• **Data listing**:
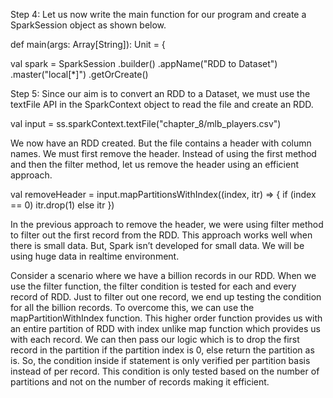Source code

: 
Step 4: Let us now write the main function for our program and create a SparkSession object as shown below.

def main(args: Array[String]): Unit = {

  val spark = SparkSession
    .builder()
    .appName("RDD to Dataset")
    .master("local[*]")
    .getOrCreate()

 



Step 5: Since our aim is to convert an RDD to a Dataset, we must use the textFile API in the SparkContext object to read the file and create an RDD.

val input = ss.sparkContext.textFile("chapter_8/mlb_players.csv")

We now have an RDD created. But the file contains a header with column names. We must first remove the header. Instead of using the first method and then the filter method, let us remove the header using an efficient approach.

val removeHeader = input.mapPartitionsWithIndex((index, itr) => {
  if (index == 0) itr.drop(1) else itr
})

In the previous approach to remove the header, we were using filter method to filter out the first record from the RDD. This approach works well when there is small data. But, Spark isn’t developed for small data. We will be using huge data in realtime environment.

Consider a scenario where we have a billion records in our RDD. When we use the filter function, the filter condition is tested for each and every record of RDD. Just to filter out one record, we end up testing the condition for all the billion records. To overcome this, we can use the mapPartitionWithIndex function. This higher order function provides us with an entire partition of RDD with index unlike map function which provides us with each record. We can then pass our logic which is to drop the first record in the partition if the partition index is 0, else return the partition as is. So, the condition inside if statement is only verified per partition basis instead of per record. This condition is only tested based on the number of partitions and not on the number of records making it efficient.
 

 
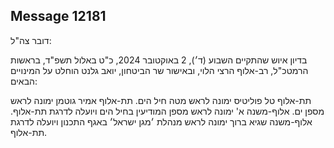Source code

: ## Message 12181

דובר צה"ל: 

בדיון איוש שהתקיים השבוע (ד׳), 2 באוקטובר 2024, כ"ט באלול תשפ"ד, בראשות הרמטכ"ל, רב-אלוף הרצי הלוי, ובאישור שר הביטחון, יואב גלנט הוחלט על המינויים הבאים: 

תת-אלוף טל פוליטיס ימונה לראש מטה חיל הים.
תת-אלוף אמיר גוטמן ימונה לראש מספן ים.
אלוף-משנה א' ימונה לראש מספן המודיעין בחיל הים ויועלה לדרגת תת-אלוף.
אלוף-משנה שגיא ברוך ימונה לראש מנהלת ׳מגן ישראל׳ באגף התכנון ויועלה לדרגת תת-אלוף.

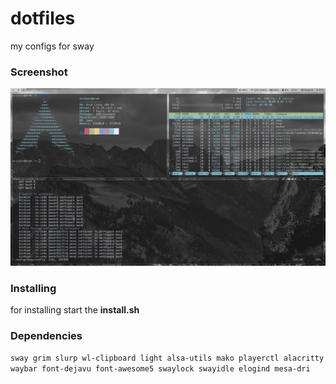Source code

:# dotfiles
my configs for sway
### Screenshot
![screenshot](screenshot.png)
### Installing
for installing start the **install.sh**
### Dependencies
`sway grim slurp wl-clipboard light alsa-utils mako playerctl alacritty waybar font-dejavu font-awesome5 swaylock swayidle elogind mesa-dri`
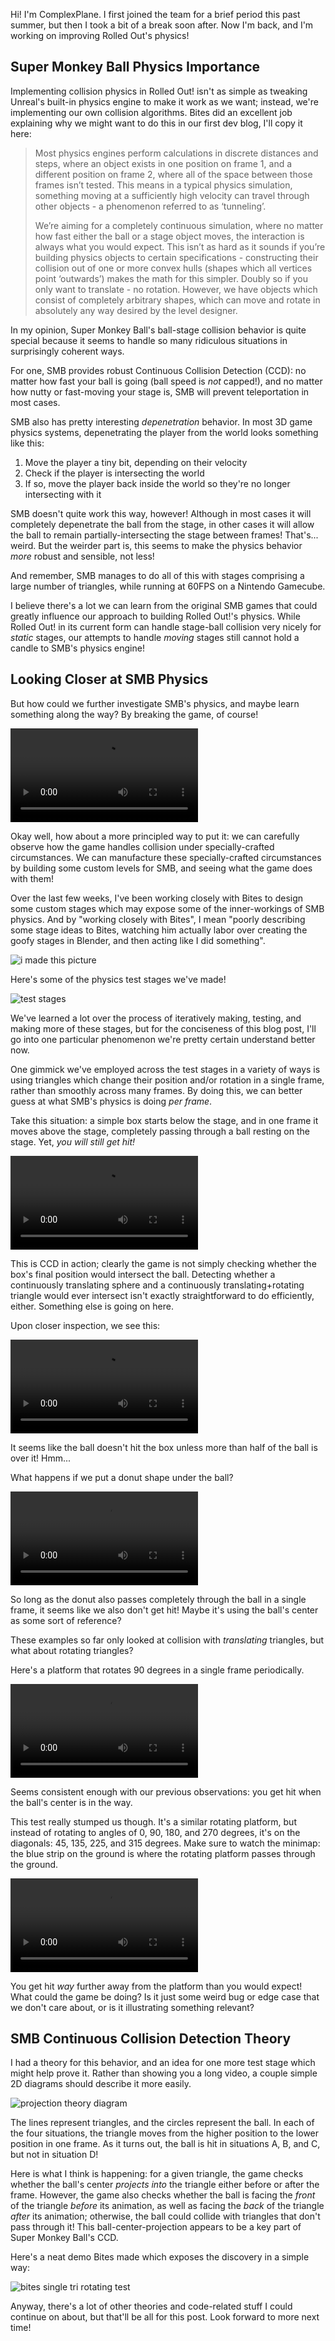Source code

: Hi! I'm ComplexPlane. I first joined the team for a brief period this past summer, but then I took a bit of a break soon after. Now I'm back, and I'm working on improving Rolled Out's physics!

## Super Monkey Ball Physics Importance

Implementing collision physics in Rolled Out! isn't as simple as tweaking Unreal's built-in physics engine to make it work as we want; instead, we're implementing our own collision algorithms. Bites did an excellent job explaining why we might want to do this in our first dev blog, I'll copy it here:

> Most physics engines perform calculations in discrete distances and steps, where an object exists in one position on frame 1, and a different position on frame 2, where all of the space between those frames isn’t tested. This means in a typical physics simulation, something moving at a sufficiently high velocity can travel through other objects - a phenomenon referred to as ‘tunneling’.
>
> We’re aiming for a completely continuous simulation, where no matter how fast either the ball or a stage object moves, the interaction is always what you would expect. This isn’t as hard as it sounds if you’re building physics objects to certain specifications - constructing their collision out of one or more convex hulls (shapes which all vertices point ‘outwards’) makes the math for this simpler. Doubly so if you only want to translate - no rotation. However, we have objects which consist of completely arbitrary shapes, which can move and rotate in absolutely any way desired by the level designer.

In my opinion, Super Monkey Ball's ball-stage collision behavior is quite special because it seems to handle so many ridiculous situations in surprisingly coherent ways. 

For one, SMB provides robust Continuous Collision Detection (CCD): no matter how fast your ball is going (ball speed is _not_ capped!), and no matter how nutty or fast-moving your stage is, SMB will prevent teleportation in most cases.

SMB also has pretty interesting _depenetration_ behavior. In most 3D game physics systems, depenetrating the player from the world looks something like this:

1. Move the player a tiny bit, depending on their velocity
2. Check if the player is intersecting the world
3. If so, move the player back inside the world so they're no longer intersecting with it

SMB doesn't quite work this way, however! Although in most cases it will completely depenetrate the ball from the stage, in other cases it will allow the ball to remain partially-intersecting the stage between frames! That's... weird. But the weirder part is, this seems to make the physics behavior _more_ robust and sensible, not less!

And remember, SMB manages to do all of this with stages comprising a large number of triangles, while running at 60FPS on a Nintendo Gamecube.

I believe there's a lot we can learn from the original SMB games that could greatly influence our approach to building Rolled Out!'s physics. While Rolled Out! in its current form can handle stage-ball collision very nicely for _static_ stages, our attempts to handle _moving_ stages still cannot hold a candle to SMB's physics engine!

## Looking Closer at SMB Physics

But how could we further investigate SMB's physics, and maybe learn something along the way? By breaking the game, of course!

![game breaking video](breaking.mp4)

Okay well, how about a more principled way to put it: we can carefully observe how the game handles collision under specially-crafted circumstances. We can manufacture these specially-crafted circumstances by building some custom levels for SMB, and seeing what the game does with them!

Over the last few weeks, I've been working closely with Bites to design some custom stages which may expose some of the inner-workings of SMB physics. And by "working closely with Bites", I mean "poorly describing some stage ideas to Bites, watching him actually labor over creating the goofy stages in Blender, and then acting like I did something".

![i made this picture](madethis-blend.png)

Here's some of the physics test stages we've made!

![test stages](teststages.png)

We've learned a lot over the process of iteratively making, testing, and making more of these stages, but for the conciseness of this blog post, I'll go into one particular phenomenon we're pretty certain understand better now.

One gimmick we've employed across the test stages in a variety of ways is using triangles which change their position and/or rotation in a single frame, rather than smoothly across many frames. By doing this, we can better guess at what SMB's physics is doing _per frame_.

Take this situation: a simple box starts below the stage, and in one frame it moves above the stage, completely passing through a ball resting on the stage. Yet, _you will still get hit!_

![hit1](hit1.mp4)

This is CCD in action; clearly the game is not simply checking whether the box's final position would intersect the ball. Detecting whether a continuously translating sphere and a continuously translating+rotating triangle would ever intersect isn't exactly straightforward to do efficiently, either. Something else is going on here.

Upon closer inspection, we see this:

![hit2](hit2.mp4)

It seems like the ball doesn't hit the box unless more than half of the ball is over it! Hmm...

What happens if we put a donut shape under the ball?

![hit3](hit3.mp4)

So long as the donut also passes completely through the ball in a single frame, it seems like we also don't get hit! Maybe it's using the ball's center as some sort of reference?

These examples so far only looked at collision with _translating_ triangles, but what about rotating triangles?

Here's a platform that rotates 90 degrees in a single frame periodically.

![hit4](hit4.mp4)

Seems consistent enough with our previous observations: you get hit when the ball's center is in the way.

This test really stumped us though. It's a similar rotating platform, but instead of rotating to angles of 0, 90, 180, and 270 degrees, it's on the diagonals: 45, 135, 225, and 315 degrees. Make sure to watch the minimap: the blue strip on the ground is where the rotating platform passes through the ground.

![hit5](hit5.mp4)

You get hit _way_ further away from the platform than you would expect! What could the game be doing? Is it just some weird bug or edge case that we don't care about, or is it illustrating something relevant?

## SMB Continuous Collision Detection Theory

I had a theory for this behavior, and an idea for one more test stage which might help prove it. Rather than showing you a long video, a couple simple 2D diagrams should describe it more easily.

![projection theory diagram](project.png)

The lines represent triangles, and the circles represent the ball. In each of the four situations, the triangle moves from the higher position to the lower position in one frame. As it turns out, the ball is hit in situations A, B, and C, but not in situation D!

Here is what I think is happening: for a given triangle, the game checks whether the ball's center _projects into_ the triangle either before or after the frame. However, the game also checks whether the ball is facing the _front_ of the triangle _before_ its animation, as well as facing the _back_ of the triangle _after_ its animation; otherwise, the ball could collide with triangles that don't pass through it! This ball-center-projection appears to be a key part of Super Monkey Ball's CCD.

Here's a neat demo Bites made which exposes the discovery in a simple way:

![bites single tri rotating test](https://streamable.com/58bot)

Anyway, there's a lot of other theories and code-related stuff I could continue on about, but that'll be all for this post. Look forward to more next time!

• **Work request**: Set down only the lines above that fall between the line holding "if (index == 0) itr.drop(1) else itr" and the line holding "In the previous", inclusive, keeping each exact.

• **Answer to the problem**:
  if (index == 0) itr.drop(1) else itr
})

In the previous approach to remove the header, we were using filter method to filter out the first record from the RDD. This approach works well when there is small data. But, Spark isn’t developed for small data. We will be using huge data in realtime environment.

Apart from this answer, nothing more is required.